Once you reach the line containing "- [ ] مراجعة الأداء شهرياً" in the data below, restate each line word for word up to and including the one containing "- [ ] إضافة Real-time Features".

::::::::::

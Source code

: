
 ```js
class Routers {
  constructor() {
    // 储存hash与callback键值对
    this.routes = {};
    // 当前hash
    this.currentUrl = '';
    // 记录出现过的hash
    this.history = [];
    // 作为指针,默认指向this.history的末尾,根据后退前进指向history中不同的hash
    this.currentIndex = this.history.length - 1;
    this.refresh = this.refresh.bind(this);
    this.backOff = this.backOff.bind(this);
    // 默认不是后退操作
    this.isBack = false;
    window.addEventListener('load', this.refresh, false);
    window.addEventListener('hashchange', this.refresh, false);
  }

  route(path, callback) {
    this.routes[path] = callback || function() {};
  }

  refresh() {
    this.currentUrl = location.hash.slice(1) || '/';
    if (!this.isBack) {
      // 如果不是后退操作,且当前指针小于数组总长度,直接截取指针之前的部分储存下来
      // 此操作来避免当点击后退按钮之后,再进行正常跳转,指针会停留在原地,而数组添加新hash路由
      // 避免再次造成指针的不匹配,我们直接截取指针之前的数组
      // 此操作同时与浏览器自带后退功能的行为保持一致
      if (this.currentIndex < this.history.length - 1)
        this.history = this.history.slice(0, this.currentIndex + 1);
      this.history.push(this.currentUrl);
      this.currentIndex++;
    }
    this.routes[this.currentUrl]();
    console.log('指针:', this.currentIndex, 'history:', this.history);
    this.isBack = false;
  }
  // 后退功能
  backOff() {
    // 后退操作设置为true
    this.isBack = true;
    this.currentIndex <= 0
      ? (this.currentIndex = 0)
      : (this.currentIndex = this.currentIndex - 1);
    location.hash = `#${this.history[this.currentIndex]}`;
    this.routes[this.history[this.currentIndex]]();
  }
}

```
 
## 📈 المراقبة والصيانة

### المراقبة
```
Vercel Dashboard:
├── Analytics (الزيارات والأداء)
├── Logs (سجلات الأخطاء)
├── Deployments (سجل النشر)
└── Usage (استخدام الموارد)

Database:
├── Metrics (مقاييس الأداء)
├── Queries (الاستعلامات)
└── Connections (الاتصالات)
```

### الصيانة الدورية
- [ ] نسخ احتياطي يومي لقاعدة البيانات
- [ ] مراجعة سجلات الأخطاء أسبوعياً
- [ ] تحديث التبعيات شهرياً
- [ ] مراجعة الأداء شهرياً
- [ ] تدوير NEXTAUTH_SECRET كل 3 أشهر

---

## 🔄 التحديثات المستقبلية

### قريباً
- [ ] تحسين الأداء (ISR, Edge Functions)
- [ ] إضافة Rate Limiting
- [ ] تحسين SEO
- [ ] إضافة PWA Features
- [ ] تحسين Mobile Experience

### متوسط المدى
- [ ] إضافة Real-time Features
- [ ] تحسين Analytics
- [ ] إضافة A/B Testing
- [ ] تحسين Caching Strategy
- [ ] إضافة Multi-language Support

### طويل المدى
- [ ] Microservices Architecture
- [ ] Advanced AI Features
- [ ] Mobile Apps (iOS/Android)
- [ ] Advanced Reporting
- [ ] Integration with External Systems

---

::::::::::

• _Task solution_:
- [ ] مراجعة الأداء شهرياً
- [ ] تدوير NEXTAUTH_SECRET كل 3 أشهر

---

## 🔄 التحديثات المستقبلية

### قريباً
- [ ] تحسين الأداء (ISR, Edge Functions)
- [ ] إضافة Rate Limiting
- [ ] تحسين SEO
- [ ] إضافة PWA Features
- [ ] تحسين Mobile Experience

### متوسط المدى
- [ ] إضافة Real-time Features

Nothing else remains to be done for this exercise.